**Work to be completed:** Below are records that contain pictures; transcribe the text exactly and omit the pictures.

____________________

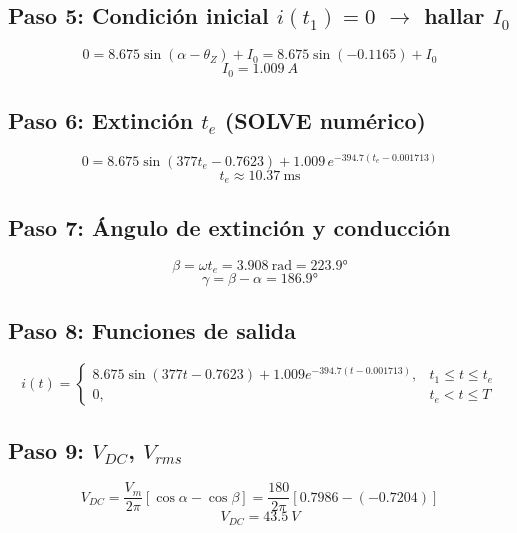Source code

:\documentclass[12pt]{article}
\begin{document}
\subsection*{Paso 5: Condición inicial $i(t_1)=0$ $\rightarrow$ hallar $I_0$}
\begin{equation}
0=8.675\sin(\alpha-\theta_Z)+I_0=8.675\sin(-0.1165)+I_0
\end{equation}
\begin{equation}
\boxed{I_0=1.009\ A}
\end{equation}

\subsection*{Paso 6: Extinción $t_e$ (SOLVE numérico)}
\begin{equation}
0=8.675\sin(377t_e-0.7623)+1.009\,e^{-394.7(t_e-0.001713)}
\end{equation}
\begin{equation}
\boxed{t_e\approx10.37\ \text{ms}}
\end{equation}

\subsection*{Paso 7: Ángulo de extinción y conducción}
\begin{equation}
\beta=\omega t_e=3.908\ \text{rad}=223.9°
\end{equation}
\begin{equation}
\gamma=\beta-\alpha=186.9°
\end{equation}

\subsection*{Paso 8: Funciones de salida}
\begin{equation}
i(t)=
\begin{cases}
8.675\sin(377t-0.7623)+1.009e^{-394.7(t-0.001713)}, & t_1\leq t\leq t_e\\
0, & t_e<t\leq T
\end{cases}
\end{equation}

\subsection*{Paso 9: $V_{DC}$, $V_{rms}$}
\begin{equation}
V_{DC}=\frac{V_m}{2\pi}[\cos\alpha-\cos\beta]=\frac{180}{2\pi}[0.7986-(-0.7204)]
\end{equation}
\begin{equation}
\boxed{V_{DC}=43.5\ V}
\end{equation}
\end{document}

____________________

**Response to this task:**
Source code

:\documentclass[12pt]{article}
\begin{document}
\subsection*{Paso 5: Condición inicial $i(t_1)=0$ $\rightarrow$ hallar $I_0$}
\begin{equation}
0=8.675\sin(\alpha-\theta_Z)+I_0=8.675\sin(-0.1165)+I_0
\end{equation}
\begin{equation}
\boxed{I_0=1.009\ A}
\end{equation}

\subsection*{Paso 6: Extinción $t_e$ (SOLVE numérico)}
\begin{equation}
0=8.675\sin(377t_e-0.7623)+1.009\,e^{-394.7(t_e-0.001713)}
\end{equation}
\begin{equation}
\boxed{t_e\approx10.37\ \text{ms}}
\end{equation}

\subsection*{Paso 7: Ángulo de extinción y conducción}
\begin{equation}
\beta=\omega t_e=3.908\ \text{rad}=223.9°
\end{equation}
\begin{equation}
\gamma=\beta-\alpha=186.9°
\end{equation}

\subsection*{Paso 8: Funciones de salida}
\begin{equation}
i(t)=
\begin{cases}
8.675\sin(377t-0.7623)+1.009e^{-394.7(t-0.001713)}, & t_1\leq t\leq t_e\\
0, & t_e<t\leq T
\end{cases}
\end{equation}

\subsection*{Paso 9: $V_{DC}$, $V_{rms}$}
\begin{equation}
V_{DC}=\frac{V_m}{2\pi}[\cos\alpha-\cos\beta]=\frac{180}{2\pi}[0.7986-(-0.7204)]
\end{equation}
\begin{equation}
\boxed{V_{DC}=43.5\ V}
\end{equation}
\end{document}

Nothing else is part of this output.